# EXERCISE PROMPT:
Repeat the lines from the line with "to your Gemfile." to the line with "马疯子指挥骑兵列阵，看着远处" in the listing below, keeping both end lines and adding nothing.

-*-

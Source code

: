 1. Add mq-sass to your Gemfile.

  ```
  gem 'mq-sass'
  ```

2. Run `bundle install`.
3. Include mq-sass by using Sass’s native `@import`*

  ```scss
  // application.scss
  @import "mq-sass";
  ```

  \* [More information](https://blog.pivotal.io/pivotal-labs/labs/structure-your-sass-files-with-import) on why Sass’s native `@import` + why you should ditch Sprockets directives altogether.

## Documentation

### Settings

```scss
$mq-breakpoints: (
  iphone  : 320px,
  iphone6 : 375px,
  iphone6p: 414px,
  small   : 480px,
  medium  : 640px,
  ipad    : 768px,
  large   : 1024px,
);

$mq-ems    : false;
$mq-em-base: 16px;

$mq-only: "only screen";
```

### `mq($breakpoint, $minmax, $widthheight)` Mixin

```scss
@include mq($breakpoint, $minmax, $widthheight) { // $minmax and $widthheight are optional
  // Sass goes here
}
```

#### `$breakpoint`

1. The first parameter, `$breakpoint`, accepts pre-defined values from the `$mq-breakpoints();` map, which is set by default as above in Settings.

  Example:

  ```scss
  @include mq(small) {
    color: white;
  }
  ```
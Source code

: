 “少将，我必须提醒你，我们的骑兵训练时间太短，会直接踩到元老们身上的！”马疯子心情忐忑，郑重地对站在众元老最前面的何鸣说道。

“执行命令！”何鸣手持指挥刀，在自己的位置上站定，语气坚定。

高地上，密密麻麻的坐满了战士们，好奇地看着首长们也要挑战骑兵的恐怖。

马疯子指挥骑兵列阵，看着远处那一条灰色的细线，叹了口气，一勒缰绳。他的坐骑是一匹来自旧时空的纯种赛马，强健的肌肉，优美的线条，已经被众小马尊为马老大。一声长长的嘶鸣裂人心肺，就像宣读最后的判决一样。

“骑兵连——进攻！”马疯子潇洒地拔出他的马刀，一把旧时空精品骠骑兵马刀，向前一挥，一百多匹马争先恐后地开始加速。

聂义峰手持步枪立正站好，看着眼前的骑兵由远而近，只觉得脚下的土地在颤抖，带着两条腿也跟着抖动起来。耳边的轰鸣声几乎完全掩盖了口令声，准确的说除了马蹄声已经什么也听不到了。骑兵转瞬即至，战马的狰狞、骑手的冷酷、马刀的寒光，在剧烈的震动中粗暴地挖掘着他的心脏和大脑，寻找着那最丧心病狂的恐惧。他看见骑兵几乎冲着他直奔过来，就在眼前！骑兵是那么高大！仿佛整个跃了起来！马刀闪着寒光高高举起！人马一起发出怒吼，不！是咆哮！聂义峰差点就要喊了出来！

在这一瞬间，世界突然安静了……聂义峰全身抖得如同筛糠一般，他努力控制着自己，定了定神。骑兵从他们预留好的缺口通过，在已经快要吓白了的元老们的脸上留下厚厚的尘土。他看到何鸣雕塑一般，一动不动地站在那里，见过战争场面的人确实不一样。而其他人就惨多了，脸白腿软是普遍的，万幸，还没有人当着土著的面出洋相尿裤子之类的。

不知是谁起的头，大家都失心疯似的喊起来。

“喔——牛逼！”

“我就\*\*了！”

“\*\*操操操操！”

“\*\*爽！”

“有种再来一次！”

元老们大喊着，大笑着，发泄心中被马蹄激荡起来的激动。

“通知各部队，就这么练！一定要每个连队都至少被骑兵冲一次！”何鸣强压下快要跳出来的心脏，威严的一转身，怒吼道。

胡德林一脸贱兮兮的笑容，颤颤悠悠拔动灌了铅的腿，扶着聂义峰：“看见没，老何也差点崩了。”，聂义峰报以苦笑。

-*-

# RESULT OF THE TASK:
: 1. Add mq-sass to your Gemfile.

  ```
  gem 'mq-sass'
  ```

2. Run `bundle install`.
3. Include mq-sass by using Sass’s native `@import`*

  ```scss
  // application.scss
  @import "mq-sass";
  ```

  \* [More information](https://blog.pivotal.io/pivotal-labs/labs/structure-your-sass-files-with-import) on why Sass’s native `@import` + why you should ditch Sprockets directives altogether.

## Documentation

### Settings

```scss
$mq-breakpoints: (
  iphone  : 320px,
  iphone6 : 375px,
  iphone6p: 414px,
  small   : 480px,
  medium  : 640px,
  ipad    : 768px,
  large   : 1024px,
);

$mq-ems    : false;
$mq-em-base: 16px;

$mq-only: "only screen";
```

### `mq($breakpoint, $minmax, $widthheight)` Mixin

```scss
@include mq($breakpoint, $minmax, $widthheight) { // $minmax and $widthheight are optional
  // Sass goes here
}
```

#### `$breakpoint`

1. The first parameter, `$breakpoint`, accepts pre-defined values from the `$mq-breakpoints();` map, which is set by default as above in Settings.

  Example:

  ```scss
  @include mq(small) {
    color: white;
  }
  ```
Source code

: “少将，我必须提醒你，我们的骑兵训练时间太短，会直接踩到元老们身上的！”马疯子心情忐忑，郑重地对站在众元老最前面的何鸣说道。

“执行命令！”何鸣手持指挥刀，在自己的位置上站定，语气坚定。

高地上，密密麻麻的坐满了战士们，好奇地看着首长们也要挑战骑兵的恐怖。

马疯子指挥骑兵列阵，看着远处那一条灰色的细线，叹了口气，一勒缰绳。他的坐骑是一匹来自旧时空的纯种赛马，强健的肌肉，优美的线条，已经被众小马尊为马老大。一声长长的嘶鸣裂人心肺，就像宣读最后的判决一样。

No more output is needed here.